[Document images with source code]
══════════

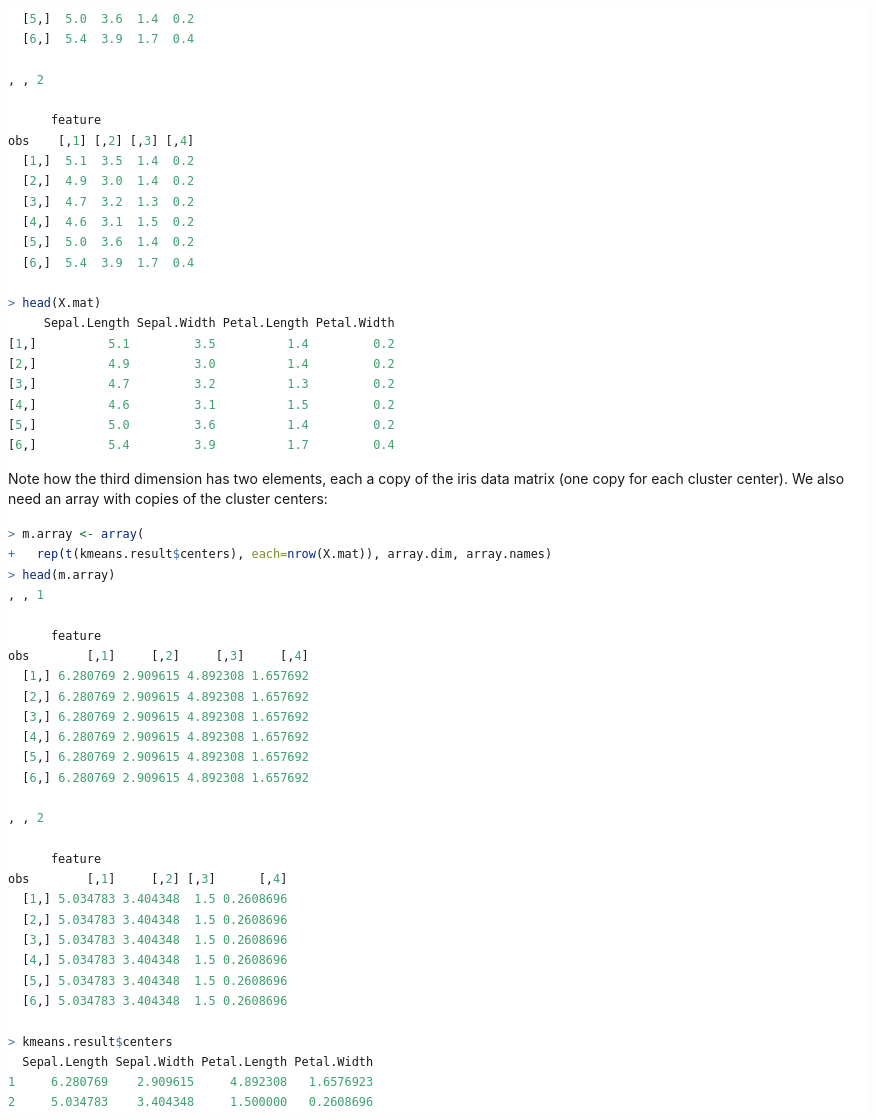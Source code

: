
 ```r
  [5,]  5.0  3.6  1.4  0.2
  [6,]  5.4  3.9  1.7  0.4

, , 2

      feature
obs    [,1] [,2] [,3] [,4]
  [1,]  5.1  3.5  1.4  0.2
  [2,]  4.9  3.0  1.4  0.2
  [3,]  4.7  3.2  1.3  0.2
  [4,]  4.6  3.1  1.5  0.2
  [5,]  5.0  3.6  1.4  0.2
  [6,]  5.4  3.9  1.7  0.4

> head(X.mat)
     Sepal.Length Sepal.Width Petal.Length Petal.Width
[1,]          5.1         3.5          1.4         0.2
[2,]          4.9         3.0          1.4         0.2
[3,]          4.7         3.2          1.3         0.2
[4,]          4.6         3.1          1.5         0.2
[5,]          5.0         3.6          1.4         0.2
[6,]          5.4         3.9          1.7         0.4
```

Note how the third dimension has two elements, each a copy of the iris
data matrix (one copy for each cluster center). We also need an array
with copies of the cluster centers:

```r
> m.array <- array(
+   rep(t(kmeans.result$centers), each=nrow(X.mat)), array.dim, array.names)
> head(m.array)
, , 1

      feature
obs        [,1]     [,2]     [,3]     [,4]
  [1,] 6.280769 2.909615 4.892308 1.657692
  [2,] 6.280769 2.909615 4.892308 1.657692
  [3,] 6.280769 2.909615 4.892308 1.657692
  [4,] 6.280769 2.909615 4.892308 1.657692
  [5,] 6.280769 2.909615 4.892308 1.657692
  [6,] 6.280769 2.909615 4.892308 1.657692

, , 2

      feature
obs        [,1]     [,2] [,3]      [,4]
  [1,] 5.034783 3.404348  1.5 0.2608696
  [2,] 5.034783 3.404348  1.5 0.2608696
  [3,] 5.034783 3.404348  1.5 0.2608696
  [4,] 5.034783 3.404348  1.5 0.2608696
  [5,] 5.034783 3.404348  1.5 0.2608696
  [6,] 5.034783 3.404348  1.5 0.2608696

> kmeans.result$centers
  Sepal.Length Sepal.Width Petal.Length Petal.Width
1     6.280769    2.909615     4.892308   1.6576923
2     5.034783    3.404348     1.500000   0.2608696
```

══════════

▶ [Exercise brief]
Nothing but lines that contain "Sepal" should appear in the answer. Copy each from the records.

▶ [Problem solution]
     Sepal.Length Sepal.Width Petal.Length Petal.Width
  Sepal.Length Sepal.Width Petal.Length Petal.Width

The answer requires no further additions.